## What is being asked
What lines in the records below mention "takes"? List them all.

-=-=-

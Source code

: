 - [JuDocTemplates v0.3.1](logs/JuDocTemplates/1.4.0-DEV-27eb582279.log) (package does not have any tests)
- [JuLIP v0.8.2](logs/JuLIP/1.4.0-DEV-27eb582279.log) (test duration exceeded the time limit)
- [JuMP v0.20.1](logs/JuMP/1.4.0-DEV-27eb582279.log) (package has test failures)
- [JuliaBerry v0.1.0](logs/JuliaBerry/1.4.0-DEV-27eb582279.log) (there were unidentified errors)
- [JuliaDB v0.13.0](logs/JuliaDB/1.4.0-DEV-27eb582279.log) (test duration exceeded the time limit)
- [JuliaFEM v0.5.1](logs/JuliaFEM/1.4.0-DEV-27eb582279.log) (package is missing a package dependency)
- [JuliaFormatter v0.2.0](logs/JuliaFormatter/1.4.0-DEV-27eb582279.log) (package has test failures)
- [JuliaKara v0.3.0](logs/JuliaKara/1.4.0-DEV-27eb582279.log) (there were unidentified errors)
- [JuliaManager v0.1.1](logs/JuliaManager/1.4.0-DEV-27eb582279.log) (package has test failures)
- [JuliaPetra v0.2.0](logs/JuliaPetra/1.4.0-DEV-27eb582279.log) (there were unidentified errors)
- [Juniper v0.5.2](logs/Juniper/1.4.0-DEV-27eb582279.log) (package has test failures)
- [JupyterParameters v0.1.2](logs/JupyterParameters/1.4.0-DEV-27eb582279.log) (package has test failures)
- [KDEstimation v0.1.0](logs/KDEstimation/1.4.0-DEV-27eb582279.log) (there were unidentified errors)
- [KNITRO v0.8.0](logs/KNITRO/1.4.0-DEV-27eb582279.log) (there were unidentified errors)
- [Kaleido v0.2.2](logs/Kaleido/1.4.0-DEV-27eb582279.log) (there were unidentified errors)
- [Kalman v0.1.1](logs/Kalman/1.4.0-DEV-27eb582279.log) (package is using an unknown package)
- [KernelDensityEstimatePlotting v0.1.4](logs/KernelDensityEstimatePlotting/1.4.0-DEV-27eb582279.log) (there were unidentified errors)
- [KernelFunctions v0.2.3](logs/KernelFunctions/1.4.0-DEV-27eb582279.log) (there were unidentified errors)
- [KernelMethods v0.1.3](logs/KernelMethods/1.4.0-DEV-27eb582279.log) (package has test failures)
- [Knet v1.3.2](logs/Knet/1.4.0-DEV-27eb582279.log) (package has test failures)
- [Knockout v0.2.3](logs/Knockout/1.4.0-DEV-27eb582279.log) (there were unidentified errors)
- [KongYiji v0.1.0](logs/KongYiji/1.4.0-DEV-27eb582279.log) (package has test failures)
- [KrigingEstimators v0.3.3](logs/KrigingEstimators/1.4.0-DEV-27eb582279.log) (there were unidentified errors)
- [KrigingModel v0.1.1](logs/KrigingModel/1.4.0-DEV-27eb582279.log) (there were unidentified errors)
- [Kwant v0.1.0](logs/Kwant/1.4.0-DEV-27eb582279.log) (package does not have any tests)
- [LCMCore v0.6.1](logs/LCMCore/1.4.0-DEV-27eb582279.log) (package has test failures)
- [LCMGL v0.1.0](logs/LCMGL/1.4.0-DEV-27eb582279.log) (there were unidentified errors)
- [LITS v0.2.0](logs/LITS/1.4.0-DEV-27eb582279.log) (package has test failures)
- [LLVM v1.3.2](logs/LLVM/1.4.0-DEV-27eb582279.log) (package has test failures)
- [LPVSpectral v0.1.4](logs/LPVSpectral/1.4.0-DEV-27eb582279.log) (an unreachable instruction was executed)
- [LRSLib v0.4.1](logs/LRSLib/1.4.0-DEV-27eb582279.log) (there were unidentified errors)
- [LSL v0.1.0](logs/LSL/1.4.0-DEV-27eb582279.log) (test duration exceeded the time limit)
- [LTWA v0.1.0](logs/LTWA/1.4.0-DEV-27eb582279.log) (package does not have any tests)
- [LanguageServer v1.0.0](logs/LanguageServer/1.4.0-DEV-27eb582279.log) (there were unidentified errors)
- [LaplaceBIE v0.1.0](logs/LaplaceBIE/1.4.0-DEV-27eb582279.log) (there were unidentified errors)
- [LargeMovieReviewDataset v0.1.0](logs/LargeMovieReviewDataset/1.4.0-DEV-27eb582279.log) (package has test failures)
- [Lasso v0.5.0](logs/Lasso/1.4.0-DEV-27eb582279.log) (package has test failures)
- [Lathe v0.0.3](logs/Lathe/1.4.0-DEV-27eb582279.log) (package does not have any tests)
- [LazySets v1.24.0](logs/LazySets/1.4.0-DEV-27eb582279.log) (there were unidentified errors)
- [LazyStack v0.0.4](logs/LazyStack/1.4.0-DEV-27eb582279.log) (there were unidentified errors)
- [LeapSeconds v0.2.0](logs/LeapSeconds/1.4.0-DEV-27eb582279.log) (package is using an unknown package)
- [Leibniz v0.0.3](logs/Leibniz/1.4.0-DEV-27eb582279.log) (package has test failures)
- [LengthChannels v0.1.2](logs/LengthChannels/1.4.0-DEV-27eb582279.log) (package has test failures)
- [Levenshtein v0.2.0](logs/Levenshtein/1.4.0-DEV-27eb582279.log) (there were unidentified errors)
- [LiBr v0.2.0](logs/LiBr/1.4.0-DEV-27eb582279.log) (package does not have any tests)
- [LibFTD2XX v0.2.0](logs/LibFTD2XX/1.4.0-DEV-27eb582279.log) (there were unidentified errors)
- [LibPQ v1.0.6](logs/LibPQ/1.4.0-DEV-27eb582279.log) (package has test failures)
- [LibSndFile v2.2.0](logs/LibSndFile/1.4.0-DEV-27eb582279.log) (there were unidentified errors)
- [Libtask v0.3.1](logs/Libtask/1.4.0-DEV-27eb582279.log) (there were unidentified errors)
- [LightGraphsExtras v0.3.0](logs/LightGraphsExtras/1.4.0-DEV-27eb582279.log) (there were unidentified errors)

-=-=-

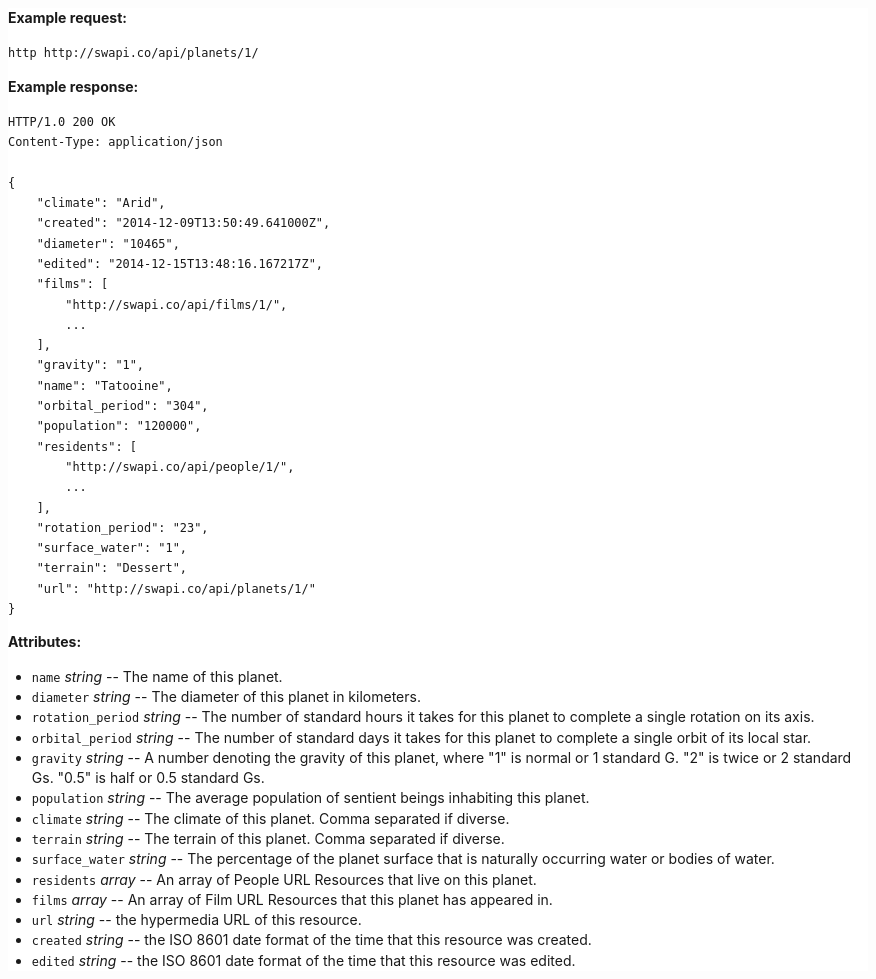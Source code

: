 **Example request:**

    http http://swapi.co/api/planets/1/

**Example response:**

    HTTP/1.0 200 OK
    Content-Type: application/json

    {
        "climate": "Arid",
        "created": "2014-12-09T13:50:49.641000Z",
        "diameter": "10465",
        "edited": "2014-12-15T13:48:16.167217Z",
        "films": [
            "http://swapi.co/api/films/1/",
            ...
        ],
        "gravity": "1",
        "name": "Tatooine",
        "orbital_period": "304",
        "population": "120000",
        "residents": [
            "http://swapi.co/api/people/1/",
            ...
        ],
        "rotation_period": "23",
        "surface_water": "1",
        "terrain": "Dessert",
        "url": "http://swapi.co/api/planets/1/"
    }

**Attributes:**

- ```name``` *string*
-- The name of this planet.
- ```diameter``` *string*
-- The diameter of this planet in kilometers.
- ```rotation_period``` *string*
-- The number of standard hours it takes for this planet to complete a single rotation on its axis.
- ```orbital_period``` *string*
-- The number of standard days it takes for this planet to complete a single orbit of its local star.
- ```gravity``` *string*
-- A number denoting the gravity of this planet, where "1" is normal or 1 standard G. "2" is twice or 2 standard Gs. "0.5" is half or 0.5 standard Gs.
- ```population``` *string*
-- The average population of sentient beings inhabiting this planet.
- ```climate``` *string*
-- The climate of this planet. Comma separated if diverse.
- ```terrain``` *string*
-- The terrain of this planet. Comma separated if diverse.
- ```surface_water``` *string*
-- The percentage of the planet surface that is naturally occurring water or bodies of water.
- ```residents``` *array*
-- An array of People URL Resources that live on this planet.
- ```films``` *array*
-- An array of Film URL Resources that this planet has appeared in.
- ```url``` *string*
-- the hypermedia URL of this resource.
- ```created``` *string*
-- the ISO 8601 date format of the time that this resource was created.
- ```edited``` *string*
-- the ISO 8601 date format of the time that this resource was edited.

-=-=-

## Solution below
-- The number of standard hours it takes for this planet to complete a single rotation on its axis.
-- The number of standard days it takes for this planet to complete a single orbit of its local star.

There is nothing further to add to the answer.